Ugrešić's Real and Broken Yugoslavia

In 1945, World War II ended, leaving Europe mired in economic recession and destruction. Two decades later, the world witnessed the "German miracle" and the gradual recovery of economies and infrastructure in other countries; two decades later, the Maastricht Treaty allowed a few to believe in the dream of a united Europe, followed by the common currency a few years later. Today, in light of events that seem to be leading us down the path to certain self-annihilation, there is no doubt that the damage wrought by the tragedy called World War II was, in reality, a deadly dagger.
Meanwhile, between 1945 and 1980, Marshal Tito was the architect of an experiment based on his own persona: a united Yugoslavia , a socialist republic that came to an end in the 1990s, when unresolved conflicts after World War II surfaced and civil war broke out.
Tanja Lučić, the protagonist of The Ministry of Pain by Dubravka Ugrešić (Kutina, former Yugoslavia, 1949), has just arrived in Amsterdam at a time when “Europe was seething with former yokes. The wave of war refugees was estimated at hundreds of thousands,” to teach Yugoslav philology—a course that previously covered Slovenian, Croatian, Bosnian, Serbian, Montenegrin, and Macedonian literature and which has disappeared along with the country—to a group of students who have been expelled or fled and who are as devastated as she is.
For all of them, the homeland no longer exists. The languages are now Croatian, Serbian, and Bosnian, and, as Tanja herself instructs her students, armies lie behind those languages. These aren't metaphors: What does the mother tongue mean when it is killed in that language? What place does the little-known target language occupy, the language of that kind of "Disneyland for adults" that is Amsterdam, which everyone sees as a temporary destination?
But there's nowhere to go, because there's nowhere to return. "Before the separation, language also had a political function; the army was also behind it, and it was manipulated, and it was also contaminated by the new 'Yugoslav' ideological language," Tanja says.
Creating a refuge. This will be the teacher's first action with her students. She will recognize herself in them, eliminate the hierarchical barrier, give them space to express themselves; rebuild, from memory, a country in ruins. She will appeal, in short, to " Yugonostalgia ." ("The list of things that had been taken from us was long and terrible. They had taken away the country in which we were born and the right to a normal life. They had taken away our language. We had experienced humiliation, fear, and helplessness.")
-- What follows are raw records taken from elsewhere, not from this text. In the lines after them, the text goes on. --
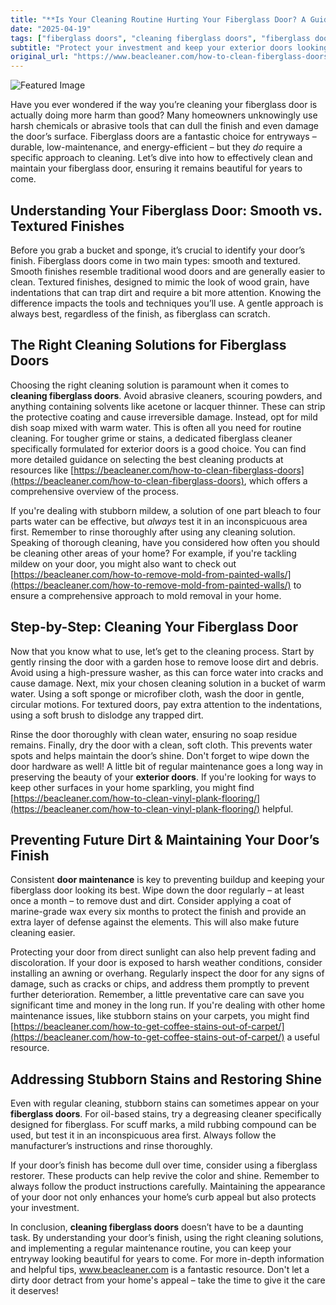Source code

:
 ```yaml
---
title: "**Is Your Cleaning Routine Hurting Your Fiberglass Door? A Guide to Safe & Effective Cleaning**"
date: "2025-04-19"
tags: ["fiberglass doors", "cleaning fiberglass doors", "fiberglass door cleaning", "door maintenance", "exterior doors", "cleaning solutions", "mildew removal"]
subtitle: "Protect your investment and keep your exterior doors looking their best with these expert cleaning tips."
original_url: "https://www.beacleaner.com/how-to-clean-fiberglass-doors"
---
```




![Featured Image](https://res.cloudinary.com/dnm0udlvz/image/upload/v1745051723/article_image_77_ylk6nk.jpg)

Have you ever wondered if the way you’re cleaning your fiberglass door is actually doing more harm than good? Many homeowners unknowingly use harsh chemicals or abrasive tools that can dull the finish and even damage the door’s surface. Fiberglass doors are a fantastic choice for entryways – durable, low-maintenance, and energy-efficient – but they *do* require a specific approach to cleaning. Let’s dive into how to effectively clean and maintain your fiberglass door, ensuring it remains beautiful for years to come.

## Understanding Your Fiberglass Door: Smooth vs. Textured Finishes

Before you grab a bucket and sponge, it’s crucial to identify your door’s finish. Fiberglass doors come in two main types: smooth and textured. Smooth finishes resemble traditional wood doors and are generally easier to clean. Textured finishes, designed to mimic the look of wood grain, have indentations that can trap dirt and require a bit more attention. Knowing the difference impacts the tools and techniques you’ll use. A gentle approach is always best, regardless of the finish, as fiberglass can scratch. 

## The Right Cleaning Solutions for Fiberglass Doors

Choosing the right cleaning solution is paramount when it comes to **cleaning fiberglass doors**. Avoid abrasive cleaners, scouring powders, and anything containing solvents like acetone or lacquer thinner. These can strip the protective coating and cause irreversible damage. Instead, opt for mild dish soap mixed with warm water. This is often all you need for routine cleaning. For tougher grime or stains, a dedicated fiberglass cleaner specifically formulated for exterior doors is a good choice. You can find more detailed guidance on selecting the best cleaning products at resources like [https://beacleaner.com/how-to-clean-fiberglass-doors](https://beacleaner.com/how-to-clean-fiberglass-doors), which offers a comprehensive overview of the process. 

If you're dealing with stubborn mildew, a solution of one part bleach to four parts water can be effective, but *always* test it in an inconspicuous area first. Remember to rinse thoroughly after using any cleaning solution. Speaking of thorough cleaning, have you considered how often you should be cleaning other areas of your home? For example, if you're tackling mildew on your door, you might also want to check out [https://beacleaner.com/how-to-remove-mold-from-painted-walls/](https://beacleaner.com/how-to-remove-mold-from-painted-walls/) to ensure a comprehensive approach to mold removal in your home.

## Step-by-Step: Cleaning Your Fiberglass Door

Now that you know what to use, let’s get to the cleaning process. Start by gently rinsing the door with a garden hose to remove loose dirt and debris. Avoid using a high-pressure washer, as this can force water into cracks and cause damage. Next, mix your chosen cleaning solution in a bucket of warm water. Using a soft sponge or microfiber cloth, wash the door in gentle, circular motions. For textured doors, pay extra attention to the indentations, using a soft brush to dislodge any trapped dirt. 

Rinse the door thoroughly with clean water, ensuring no soap residue remains. Finally, dry the door with a clean, soft cloth. This prevents water spots and helps maintain the door’s shine. Don't forget to wipe down the door hardware as well! A little bit of regular maintenance goes a long way in preserving the beauty of your **exterior doors**. If you're looking for ways to keep other surfaces in your home sparkling, you might find [https://beacleaner.com/how-to-clean-vinyl-plank-flooring/](https://beacleaner.com/how-to-clean-vinyl-plank-flooring/) helpful.

## Preventing Future Dirt & Maintaining Your Door’s Finish

Consistent **door maintenance** is key to preventing buildup and keeping your fiberglass door looking its best. Wipe down the door regularly – at least once a month – to remove dust and dirt. Consider applying a coat of marine-grade wax every six months to protect the finish and provide an extra layer of defense against the elements. This will also make future cleaning easier. 

Protecting your door from direct sunlight can also help prevent fading and discoloration. If your door is exposed to harsh weather conditions, consider installing an awning or overhang. Regularly inspect the door for any signs of damage, such as cracks or chips, and address them promptly to prevent further deterioration. Remember, a little preventative care can save you significant time and money in the long run. If you're dealing with other home maintenance issues, like stubborn stains on your carpets, you might find [https://beacleaner.com/how-to-get-coffee-stains-out-of-carpet/](https://beacleaner.com/how-to-get-coffee-stains-out-of-carpet/) a useful resource.

## Addressing Stubborn Stains and Restoring Shine

Even with regular cleaning, stubborn stains can sometimes appear on your **fiberglass doors**. For oil-based stains, try a degreasing cleaner specifically designed for fiberglass. For scuff marks, a mild rubbing compound can be used, but test it in an inconspicuous area first. Always follow the manufacturer’s instructions and rinse thoroughly. 

If your door’s finish has become dull over time, consider using a fiberglass restorer. These products can help revive the color and shine. Remember to always follow the product instructions carefully. Maintaining the appearance of your door not only enhances your home’s curb appeal but also protects your investment.



In conclusion, **cleaning fiberglass doors** doesn’t have to be a daunting task. By understanding your door’s finish, using the right cleaning solutions, and implementing a regular maintenance routine, you can keep your entryway looking beautiful for years to come. For more in-depth information and helpful tips, www.beacleaner.com is a fantastic resource. Don't let a dirty door detract from your home's appeal – take the time to give it the care it deserves!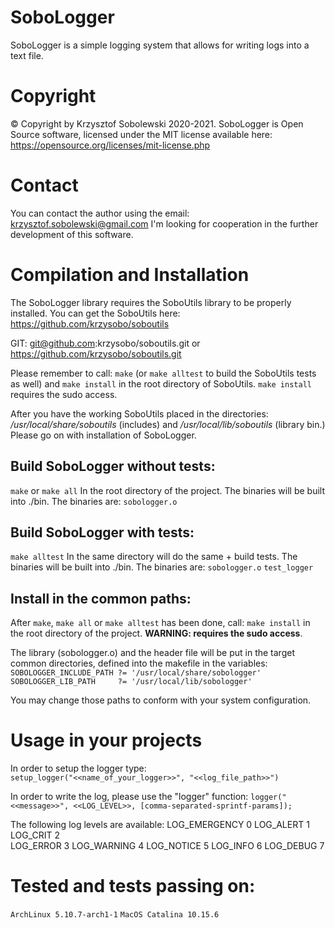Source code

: # SoboLogger
SoboLogger is a simple logging system that allows for writing logs into a text file.

# Copyright
© Copyright by Krzysztof Sobolewski 2020-2021.
SoboLogger is Open Source software, licensed under the MIT license available here:
https://opensource.org/licenses/mit-license.php

# Contact
You can contact the author using the email:
<krzysztof.sobolewski@gmail.com>
I'm looking for cooperation in the further development of this software.

# Compilation and Installation
The SoboLogger library requires the SoboUtils library to be properly installed.
You can get the SoboUtils here:
https://github.com/krzysobo/soboutils

GIT: 
git@github.com:krzysobo/soboutils.git 
or
https://github.com/krzysobo/soboutils.git

Please remember to call:
```make``` (or ```make alltest``` to build the SoboUtils tests as well) and ```make install``` in the root directory of SoboUtils. 
```make install``` requires the sudo access.

After you have the working SoboUtils placed in the directories:
*/usr/local/share/soboutils* (includes)
and
*/usr/local/lib/soboutils* (library bin.)
Please go on with installation of SoboLogger.

## Build SoboLogger without tests:
```make``` or ```make all```
In the root directory of the project. 
The binaries will be built into ./bin. 
The binaries are:
```sobologger.o```

## Build SoboLogger with tests:
```make alltest```
In the same directory will do the same + build tests. 
The binaries will be built into ./bin.
The binaries are:
```sobologger.o```
```test_logger```

## Install in the common paths:
After ```make```, ```make all```  or ```make alltest``` has been done, call:
```make install```
in the root directory of the project.
**WARNING: requires the sudo access**.

The library (sobologger.o) and the header file will be put in the target common directories, defined into the makefile in the variables:
```SOBOLOGGER_INCLUDE_PATH ?= '/usr/local/share/sobologger'```
```SOBOLOGGER_LIB_PATH     ?= '/usr/local/lib/sobologger'```

You may change those paths to conform with your system configuration. 


# Usage in your projects
In order to setup the logger type:  
    ```setup_logger("<<name_of_your_logger>>", "<<log_file_path>>")```

In order to write the log, please use the "logger" function:
    ```logger("<<message>>", <<LOG_LEVEL>>, [comma-separated-sprintf-params]);```

The following log levels are available:
    LOG_EMERGENCY 0
    LOG_ALERT 1
    LOG_CRIT 2  
    LOG_ERROR 3
    LOG_WARNING 4
    LOG_NOTICE 5
    LOG_INFO 6
    LOG_DEBUG 7


# Tested and tests passing on:
```ArchLinux 5.10.7-arch1-1```
```MacOS Catalina 10.15.6```

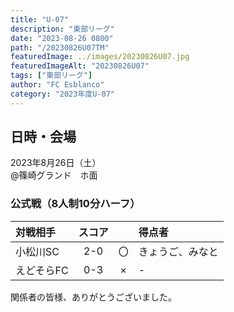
 ```yaml
---
title: "U-07"
description: "東部リーグ"
date: "2023-08-26 0800"
path: "/20230826U07TM"
featuredImage: ../images/20230826U07.jpg
featuredImageAlt: "20230826U07"
tags: ["東部リーグ"]
author: "FC Esblanco"
category: "2023年度U-07"
---
```


## 日時・会場

2023年8月26日（土）<br>
@篠崎グランド　ホ面


### 公式戦（8人制10分ハーフ）

| 対戦相手| スコア |   | 得点者  |
|:----|:------:|:-:|:--------|
| 小松川SC | 2-0 | 〇 |きょうご、みなと|
| えどそらFC | 0-3 | × |-|


関係者の皆様、ありがとうございました。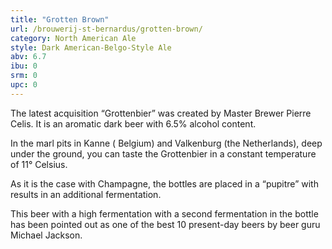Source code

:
 ```yaml
---
title: "Grotten Brown"
url: /brouwerij-st-bernardus/grotten-brown/
category: North American Ale
style: Dark American-Belgo-Style Ale
abv: 6.7
ibu: 0
srm: 0
upc: 0
---
```

The latest acquisition “Grottenbier” was created by Master Brewer Pierre Celis. It is an aromatic dark beer with 6.5% alcohol content.

In the marl pits in Kanne ( Belgium) and Valkenburg (the Netherlands), deep under the ground, you can taste the Grottenbier in a constant temperature of 11° Celsius.

As it is the case with Champagne, the bottles are placed in a “pupitre” with results in an additional fermentation. 

This beer with a high fermentation with a second fermentation in the bottle has been pointed out as one of the best 10 present-day beers by beer guru Michael Jackson.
It soon becomes clear that forgetting is a better ally than remembering. Returning home, as the protagonist of this story discovers when she travels to visit her mother, is a return to memory, but also to death. “Returning to the country we came from is our death; staying in the countries we arrived at is our defeat,” Tanja says toward the end of the novel. And yet, there is nowhere to go. The path one chooses to take is personal; it has detours. There are no morals. There are no recommendations or possible advice.
At a certain point, The Ministry of Pain is a text inscribed in psychoanalytic logic: for something to truly happen to the protagonist, it must be inscribed in her body. An event must occur against her, one she unconsciously creates, and which could be perfectly theatrical (the question remains as to what extent it isn't), but which ultimately propels her in a specific direction.
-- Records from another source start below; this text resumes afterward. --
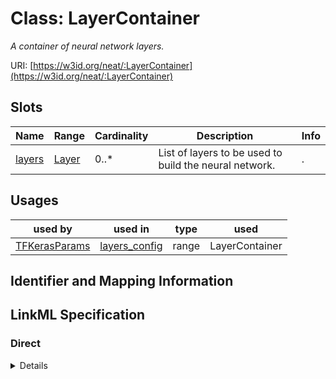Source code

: # Class: LayerContainer
_A container of neural network layers._





URI: [https://w3id.org/neat/:LayerContainer](https://w3id.org/neat/:LayerContainer)



<!-- no inheritance hierarchy -->



## Slots

| Name | Range | Cardinality | Description  | Info |
| ---  | --- | --- | --- | --- |
| [layers](layers.md) | [Layer](Layer.md) | 0..* | List of layers to be used to build the neural network.  | . |


## Usages


| used by | used in | type | used |
| ---  | --- | --- | --- |
| [TFKerasParams](TFKerasParams.md) | [layers_config](layers_config.md) | range | LayerContainer |



## Identifier and Mapping Information









## LinkML Specification

<!-- TODO: investigate https://stackoverflow.com/questions/37606292/how-to-create-tabbed-code-blocks-in-mkdocs-or-sphinx -->

### Direct

<details>
```yaml
name: LayerContainer
description: A container of neural network layers.
from_schema: https://w3id.org/neat
attributes:
  layers:
    name: layers
    description: List of layers to be used to build the neural network.
    from_schema: https://w3id.org/neat
    multivalued: true
    range: Layer
    inlined: true
    inlined_as_list: true

```
</details>

### Induced

<details>
```yaml
name: LayerContainer
description: A container of neural network layers.
from_schema: https://w3id.org/neat
attributes:
  layers:
    name: layers
    description: List of layers to be used to build the neural network.
    from_schema: https://w3id.org/neat
    multivalued: true
    alias: layers
    owner: LayerContainer
    range: Layer
    inlined: true
    inlined_as_list: true

```
</details>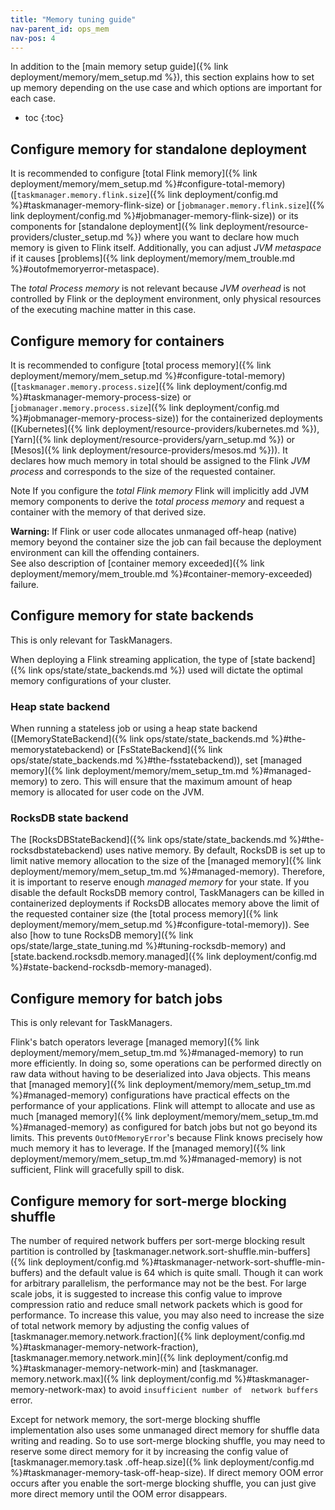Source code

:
 ```yaml
---
title: "Memory tuning guide"
nav-parent_id: ops_mem
nav-pos: 4
---
```

<!--
Licensed to the Apache Software Foundation (ASF) under one
or more contributor license agreements.  See the NOTICE file
distributed with this work for additional information
regarding copyright ownership.  The ASF licenses this file
to you under the Apache License, Version 2.0 (the
"License"); you may not use this file except in compliance
with the License.  You may obtain a copy of the License at

  http://www.apache.org/licenses/LICENSE-2.0

Unless required by applicable law or agreed to in writing,
software distributed under the License is distributed on an
"AS IS" BASIS, WITHOUT WARRANTIES OR CONDITIONS OF ANY
KIND, either express or implied.  See the License for the
specific language governing permissions and limitations
under the License.
-->

In addition to the [main memory setup guide]({% link deployment/memory/mem_setup.md %}), this section explains how to set up memory
depending on the use case and which options are important for each case.

* toc
{:toc}

## Configure memory for standalone deployment

It is recommended to configure [total Flink memory]({% link deployment/memory/mem_setup.md %}#configure-total-memory)
([`taskmanager.memory.flink.size`]({% link deployment/config.md %}#taskmanager-memory-flink-size) or [`jobmanager.memory.flink.size`]({% link deployment/config.md %}#jobmanager-memory-flink-size))
or its components for [standalone deployment]({% link deployment/resource-providers/cluster_setup.md %}) where you want to declare how much memory
is given to Flink itself. Additionally, you can adjust *JVM metaspace* if it causes [problems]({% link deployment/memory/mem_trouble.md %}#outofmemoryerror-metaspace).

The *total Process memory* is not relevant because *JVM overhead* is not controlled by Flink or the deployment environment,
only physical resources of the executing machine matter in this case.

## Configure memory for containers

It is recommended to configure [total process memory]({% link deployment/memory/mem_setup.md %}#configure-total-memory)
([`taskmanager.memory.process.size`]({% link deployment/config.md %}#taskmanager-memory-process-size) or [`jobmanager.memory.process.size`]({% link deployment/config.md %}#jobmanager-memory-process-size))
for the containerized deployments ([Kubernetes]({% link deployment/resource-providers/kubernetes.md %}), [Yarn]({% link deployment/resource-providers/yarn_setup.md %}) or [Mesos]({% link deployment/resource-providers/mesos.md %})).
It declares how much memory in total should be assigned to the Flink *JVM process* and corresponds to the size of the requested container.

<span class="label label-info">Note</span> If you configure the *total Flink memory* Flink will implicitly add JVM memory components
to derive the *total process memory* and request a container with the memory of that derived size.

<div class="alert alert-warning">
  <strong>Warning:</strong> If Flink or user code allocates unmanaged off-heap (native) memory beyond the container size
  the job can fail because the deployment environment can kill the offending containers.
</div>
See also description of [container memory exceeded]({% link deployment/memory/mem_trouble.md %}#container-memory-exceeded) failure.

## Configure memory for state backends

This is only relevant for TaskManagers.

When deploying a Flink streaming application, the type of [state backend]({% link ops/state/state_backends.md %}) used
will dictate the optimal memory configurations of your cluster.

### Heap state backend

When running a stateless job or using a heap state backend ([MemoryStateBackend]({% link ops/state/state_backends.md %}#the-memorystatebackend)
or [FsStateBackend]({% link ops/state/state_backends.md %}#the-fsstatebackend)), set [managed memory]({% link deployment/memory/mem_setup_tm.md %}#managed-memory) to zero.
This will ensure that the maximum amount of heap memory is allocated for user code on the JVM.

### RocksDB state backend

The [RocksDBStateBackend]({% link ops/state/state_backends.md %}#the-rocksdbstatebackend) uses native memory. By default,
RocksDB is set up to limit native memory allocation to the size of the [managed memory]({% link deployment/memory/mem_setup_tm.md %}#managed-memory).
Therefore, it is important to reserve enough *managed memory* for your state. If you disable the default RocksDB memory control,
TaskManagers can be killed in containerized deployments if RocksDB allocates memory above the limit of the requested container size
(the [total process memory]({% link deployment/memory/mem_setup.md %}#configure-total-memory)).
See also [how to tune RocksDB memory]({% link ops/state/large_state_tuning.md %}#tuning-rocksdb-memory)
and [state.backend.rocksdb.memory.managed]({% link deployment/config.md %}#state-backend-rocksdb-memory-managed).

## Configure memory for batch jobs

This is only relevant for TaskManagers.

Flink's batch operators leverage [managed memory]({% link deployment/memory/mem_setup_tm.md %}#managed-memory) to run more efficiently.
In doing so, some operations can be performed directly on raw data without having to be deserialized into Java objects.
This means that [managed memory]({% link deployment/memory/mem_setup_tm.md %}#managed-memory) configurations have practical effects
on the performance of your applications. Flink will attempt to allocate and use as much [managed memory]({% link deployment/memory/mem_setup_tm.md %}#managed-memory)
as configured for batch jobs but not go beyond its limits. This prevents `OutOfMemoryError`'s because Flink knows precisely
how much memory it has to leverage. If the [managed memory]({% link deployment/memory/mem_setup_tm.md %}#managed-memory) is not sufficient,
Flink will gracefully spill to disk.

## Configure memory for sort-merge blocking shuffle

The number of required network buffers per sort-merge blocking result partition is controlled by 
[taskmanager.network.sort-shuffle.min-buffers]({% link deployment/config.md %}#taskmanager-network-sort-shuffle-min-buffers)
and the default value is 64 which is quite small. Though it can work for arbitrary parallelism, the 
performance may not be the best. For large scale jobs, it is suggested to increase this config value 
to improve compression ratio and reduce small network packets which is good for performance. To increase 
this value, you may also need to increase the size of total network memory by adjusting the config 
values of [taskmanager.memory.network.fraction]({% link deployment/config.md %}#taskmanager-memory-network-fraction),
[taskmanager.memory.network.min]({% link deployment/config.md %}#taskmanager-memory-network-min) and [taskmanager.
memory.network.max]({% link deployment/config.md %}#taskmanager-memory-network-max) to avoid `insufficient number of 
network buffers` error.

Except for network memory, the sort-merge blocking shuffle implementation also uses some unmanaged 
direct memory for shuffle data writing and reading. So to use sort-merge blocking shuffle, you may 
need to reserve some direct memory for it by increasing the config value of [taskmanager.memory.task
.off-heap.size]({% link deployment/config.md %}#taskmanager-memory-task-off-heap-size). If direct memory OOM error 
occurs after you enable the sort-merge blocking shuffle, you can just give more direct memory until 
the OOM error disappears.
The Ministry of Pain is a novel that, page after page, masterfully constructs a narrative that abandons all knowledge, all preconceived ideas, all opportunities to cling to prejudice. It is an experience, and it is an adventure that has to do with the ability to make decisions precisely when it is appropriate: when there is no other option. When there is no way out.
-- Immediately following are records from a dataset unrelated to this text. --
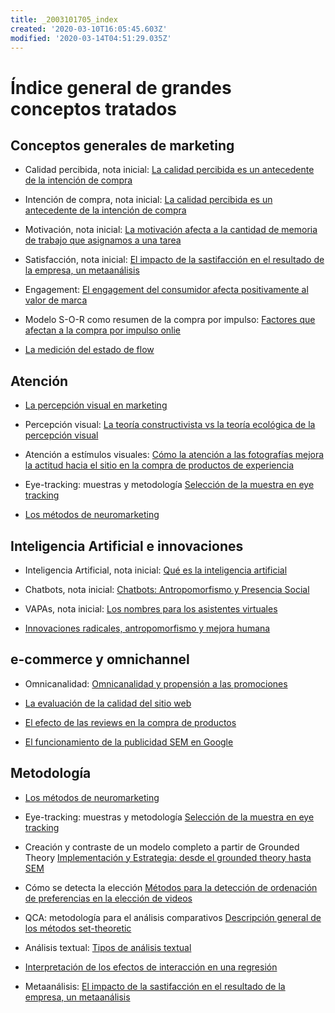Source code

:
 ```yaml
---
title: _2003101705_index
created: '2020-03-10T16:05:45.603Z'
modified: '2020-03-14T04:51:29.035Z'
---
```


# Índice general de grandes conceptos tratados

## Conceptos generales de marketing

- Calidad percibida, nota inicial: [La calidad percibida es un antecedente de la intención de compra](2003090859_calidad_percibida_intencion_compra.md)

- Intención de compra, nota inicial: [La calidad percibida es un antecedente de la intención de compra](2003090859_calidad_percibida_intencion_compra.md)

- Motivación, nota inicial: [La motivación afecta a la cantidad de memoria de trabajo que asignamos a una tarea](2003101738_motivacion_memoriatrabajo.md)

- Satisfacción, nota inicial: [El impacto de la sastifacción en el resultado de la empresa, un metaanálisis](2005091744_satisfaccionyresultadoempresa.md)

- Engagement: [El engagement del consumidor afecta positivamente al valor de marca](2003170754_engagement_brandequity.md)

- Modelo S-O-R como resumen de la compra por impulso: [Factores que afectan a la compra por impulso onlie](2003190944_compra_por_impulso_online.md)

- [La medición del estado de flow](2003291853_escala_de_flow.md)


## Atención

- [La percepción visual en marketing](2005061045_percepcion_visual_marketing.md)

- Percepción visual: [La teoría constructivista vs la teoría ecológica de la percepción visual](2003161131_unificacion_percepcion_ecologia_construccion.md)

- Atención a estímulos visuales: [Cómo la atención a las fotografías mejora la actitud hacia el sitio en la compra de productos de experiencia](2003210809_atencionfotos_productosexperiencia.md)

- Eye-tracking: muestras y metodología [Selección de la muestra en eye tracking](2003230740_muestras_eyetracking.md)

- [Los métodos de neuromarketing](2005150856_metodosneuromarketing.md)

## Inteligencia Artificial e innovaciones

- Inteligencia Artificial, nota inicial: [Qué es la inteligencia artificial](2004281158_inteligencia_artificial_quees.md)

- Chatbots, nota inicial: [Chatbots: Antropomorfismo y Presencia Social](2003241127_chatbotsycustomercompliance.md)

- VAPAs, nota inicial: [Los nombres para los asistentes virtuales](2004030718_nombresasistentesvirtuales.md)

- [Innovaciones radicales, antropomorfismo y mejora humana](2005021709_radical_innovation_human_enhacements.md)

## e-commerce y omnichannel

- Omnicanalidad: [Omnicanalidad y propensión a las promociones](2003251146_omnicanalidadypropension_promocion.md)

- [La evaluación de la calidad del sitio web](2004040843_evaluacion_rendimiento_sitio_web.md)

- [El efecto de las reviews en la compra de productos](2005031821_efectodelasreviews_compra_productos.md)

- [El funcionamiento de la publicidad SEM en Google](005190530_elalgoritmoanunciones_google.md)

## Metodología

- [Los métodos de neuromarketing](2005150856_metodosneuromarketing.md)

- Eye-tracking: muestras y metodología [Selección de la muestra en eye tracking](2003230740_muestras_eyetracking.md)

- Creación y contraste de un modelo completo a partir de Grounded Theory [Implementación y Estrategia: desde el grounded theory hasta SEM](2003191208_creacion_modelo_grounded_theory.md)

- Cómo se detecta la elección [Métodos para la detección de ordenación de preferencias en la elección de videos](2003200720_revelar_preferencia_porestimulos.md)

- QCA: metodología para el análisis comparativos [Descripción general de los métodos set-theoretic](2003212003_set_theoretic_methods.md)

- Análisis textual: [Tipos de análisis textual](2003250920_textual_analysis.md)

- [Interpretación de los efectos de interacción en una regresión](2005031837_como_explicar_efectos_interaccion.md)

- Metaanálisis: [El impacto de la sastifacción en el resultado de la empresa, un metaanálisis](2005091744_satisfaccionyresultadoempresa.md)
And Ugrešić 's novel is also, ultimately, a reflection on the place of the mother tongue (it is no coincidence that the mother tongue occupies so many pages in this book), in the sense that Fabio Morábito says in his book The Mother Tongue, in these words that Tanja Lučić could endorse: "One renounces the mother tongue because one renounces crying, and one renounces crying because only by stopping crying can one write."
The Ministry of Pain , Dubrakva Ugresic. Trans. Luisa F. Garrido and Tihomir Pistelek. Impedimenta, 288 pp.